══ Task input ══

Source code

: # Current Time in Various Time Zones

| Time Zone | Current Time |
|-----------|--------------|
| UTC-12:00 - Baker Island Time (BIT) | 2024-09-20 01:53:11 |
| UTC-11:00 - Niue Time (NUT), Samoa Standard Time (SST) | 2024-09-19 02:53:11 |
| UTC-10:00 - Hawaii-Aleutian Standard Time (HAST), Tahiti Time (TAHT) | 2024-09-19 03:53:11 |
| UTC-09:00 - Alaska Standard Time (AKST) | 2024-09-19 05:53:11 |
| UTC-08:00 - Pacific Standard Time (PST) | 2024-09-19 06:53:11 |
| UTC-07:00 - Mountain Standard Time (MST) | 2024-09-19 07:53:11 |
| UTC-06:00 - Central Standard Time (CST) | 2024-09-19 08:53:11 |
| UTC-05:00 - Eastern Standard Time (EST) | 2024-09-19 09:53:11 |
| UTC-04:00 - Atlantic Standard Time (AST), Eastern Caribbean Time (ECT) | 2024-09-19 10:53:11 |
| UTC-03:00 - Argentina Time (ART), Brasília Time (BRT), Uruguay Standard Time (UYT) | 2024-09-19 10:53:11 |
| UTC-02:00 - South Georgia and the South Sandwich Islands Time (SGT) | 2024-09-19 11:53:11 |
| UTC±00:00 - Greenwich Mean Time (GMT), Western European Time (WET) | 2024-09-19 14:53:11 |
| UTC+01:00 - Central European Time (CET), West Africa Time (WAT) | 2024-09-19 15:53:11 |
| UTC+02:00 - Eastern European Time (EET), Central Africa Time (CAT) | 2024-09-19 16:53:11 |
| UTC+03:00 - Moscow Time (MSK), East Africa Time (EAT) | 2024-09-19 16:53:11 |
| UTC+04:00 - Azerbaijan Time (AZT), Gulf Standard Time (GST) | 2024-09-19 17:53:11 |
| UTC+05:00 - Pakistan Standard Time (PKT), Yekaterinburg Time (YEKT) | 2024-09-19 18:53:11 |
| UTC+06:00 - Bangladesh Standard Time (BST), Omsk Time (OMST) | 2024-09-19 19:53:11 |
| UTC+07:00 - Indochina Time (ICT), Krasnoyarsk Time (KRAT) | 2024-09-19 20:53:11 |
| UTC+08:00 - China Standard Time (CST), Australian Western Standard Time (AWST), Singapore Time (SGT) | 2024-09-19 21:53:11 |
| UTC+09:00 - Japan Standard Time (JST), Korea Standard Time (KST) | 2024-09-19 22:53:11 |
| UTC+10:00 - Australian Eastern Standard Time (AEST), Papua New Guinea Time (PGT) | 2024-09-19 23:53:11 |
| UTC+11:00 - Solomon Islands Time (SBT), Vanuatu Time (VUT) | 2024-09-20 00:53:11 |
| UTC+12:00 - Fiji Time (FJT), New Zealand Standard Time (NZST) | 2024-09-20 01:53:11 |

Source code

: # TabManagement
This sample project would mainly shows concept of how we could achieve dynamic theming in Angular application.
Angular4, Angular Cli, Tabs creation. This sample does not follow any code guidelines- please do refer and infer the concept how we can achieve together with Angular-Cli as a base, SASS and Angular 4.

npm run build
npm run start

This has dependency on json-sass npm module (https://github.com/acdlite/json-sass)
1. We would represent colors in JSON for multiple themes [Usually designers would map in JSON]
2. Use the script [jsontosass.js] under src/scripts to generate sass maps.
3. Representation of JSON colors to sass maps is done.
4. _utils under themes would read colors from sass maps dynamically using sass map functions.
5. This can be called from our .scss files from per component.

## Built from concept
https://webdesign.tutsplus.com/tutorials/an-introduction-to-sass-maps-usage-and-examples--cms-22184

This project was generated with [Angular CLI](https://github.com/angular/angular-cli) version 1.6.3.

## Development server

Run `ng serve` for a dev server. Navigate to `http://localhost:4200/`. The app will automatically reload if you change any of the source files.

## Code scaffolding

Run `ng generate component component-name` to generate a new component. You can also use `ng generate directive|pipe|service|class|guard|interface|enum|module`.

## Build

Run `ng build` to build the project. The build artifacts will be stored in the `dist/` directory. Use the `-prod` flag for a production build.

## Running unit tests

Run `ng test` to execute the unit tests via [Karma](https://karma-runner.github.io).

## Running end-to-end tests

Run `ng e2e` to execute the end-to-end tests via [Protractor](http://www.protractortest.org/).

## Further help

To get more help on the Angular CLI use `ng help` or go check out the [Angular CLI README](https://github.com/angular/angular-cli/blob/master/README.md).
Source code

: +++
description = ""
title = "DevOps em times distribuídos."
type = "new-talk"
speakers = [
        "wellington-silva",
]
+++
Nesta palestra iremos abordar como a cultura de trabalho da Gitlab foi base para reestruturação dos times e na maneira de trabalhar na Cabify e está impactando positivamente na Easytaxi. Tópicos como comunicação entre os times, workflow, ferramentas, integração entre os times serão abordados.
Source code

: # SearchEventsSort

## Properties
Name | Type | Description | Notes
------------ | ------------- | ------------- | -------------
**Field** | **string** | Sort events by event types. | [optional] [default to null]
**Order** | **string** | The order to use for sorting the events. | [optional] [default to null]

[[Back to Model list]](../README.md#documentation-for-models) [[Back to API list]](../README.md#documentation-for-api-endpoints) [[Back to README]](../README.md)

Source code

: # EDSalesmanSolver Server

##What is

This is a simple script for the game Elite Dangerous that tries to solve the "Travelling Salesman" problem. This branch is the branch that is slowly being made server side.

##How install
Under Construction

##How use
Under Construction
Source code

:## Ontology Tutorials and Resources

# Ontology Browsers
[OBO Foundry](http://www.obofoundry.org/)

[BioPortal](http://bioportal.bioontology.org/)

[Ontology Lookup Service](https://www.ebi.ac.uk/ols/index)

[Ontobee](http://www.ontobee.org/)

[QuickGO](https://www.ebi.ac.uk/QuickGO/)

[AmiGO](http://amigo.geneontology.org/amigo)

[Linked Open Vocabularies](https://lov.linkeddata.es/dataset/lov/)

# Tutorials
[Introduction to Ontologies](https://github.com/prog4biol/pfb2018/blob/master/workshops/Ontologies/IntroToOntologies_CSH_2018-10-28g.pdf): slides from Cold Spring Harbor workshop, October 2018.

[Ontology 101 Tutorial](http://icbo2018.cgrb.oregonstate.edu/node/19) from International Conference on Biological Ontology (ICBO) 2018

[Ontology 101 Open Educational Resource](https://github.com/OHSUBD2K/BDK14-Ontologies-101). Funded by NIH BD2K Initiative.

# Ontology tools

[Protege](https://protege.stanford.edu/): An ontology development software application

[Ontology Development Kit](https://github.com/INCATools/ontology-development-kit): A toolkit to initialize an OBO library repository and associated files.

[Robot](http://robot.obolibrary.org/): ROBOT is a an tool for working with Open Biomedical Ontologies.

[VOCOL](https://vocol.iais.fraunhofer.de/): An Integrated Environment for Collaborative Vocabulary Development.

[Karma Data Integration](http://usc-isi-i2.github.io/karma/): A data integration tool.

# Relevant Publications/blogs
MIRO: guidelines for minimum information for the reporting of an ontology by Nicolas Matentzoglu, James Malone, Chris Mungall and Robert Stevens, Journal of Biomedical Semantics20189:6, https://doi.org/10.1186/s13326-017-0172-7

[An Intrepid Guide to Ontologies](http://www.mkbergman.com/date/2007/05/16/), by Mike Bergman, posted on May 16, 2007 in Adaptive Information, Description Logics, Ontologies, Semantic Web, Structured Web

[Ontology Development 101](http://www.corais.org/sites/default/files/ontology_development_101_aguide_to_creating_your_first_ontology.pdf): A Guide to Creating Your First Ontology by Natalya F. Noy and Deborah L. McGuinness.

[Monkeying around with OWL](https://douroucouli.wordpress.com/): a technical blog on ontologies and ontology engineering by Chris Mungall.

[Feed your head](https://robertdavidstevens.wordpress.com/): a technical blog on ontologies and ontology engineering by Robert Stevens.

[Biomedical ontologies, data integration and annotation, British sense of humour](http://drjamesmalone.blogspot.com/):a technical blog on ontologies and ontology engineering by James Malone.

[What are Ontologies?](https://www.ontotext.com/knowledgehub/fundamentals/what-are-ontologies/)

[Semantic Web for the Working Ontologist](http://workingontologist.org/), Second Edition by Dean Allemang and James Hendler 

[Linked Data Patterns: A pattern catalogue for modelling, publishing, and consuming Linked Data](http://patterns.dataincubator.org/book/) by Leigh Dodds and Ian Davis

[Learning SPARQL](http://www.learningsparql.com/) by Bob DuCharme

═══

◆ Problem to work on: What the task asks for is a word-for-word repeat of the lines above, from the first through the one containing "2024-09-19 03:53:11 |".

◆ Task solution:
Source code

: # Current Time in Various Time Zones

| Time Zone | Current Time |
|-----------|--------------|
| UTC-12:00 - Baker Island Time (BIT) | 2024-09-20 01:53:11 |
| UTC-11:00 - Niue Time (NUT), Samoa Standard Time (SST) | 2024-09-19 02:53:11 |
| UTC-10:00 - Hawaii-Aleutian Standard Time (HAST), Tahiti Time (TAHT) | 2024-09-19 03:53:11 |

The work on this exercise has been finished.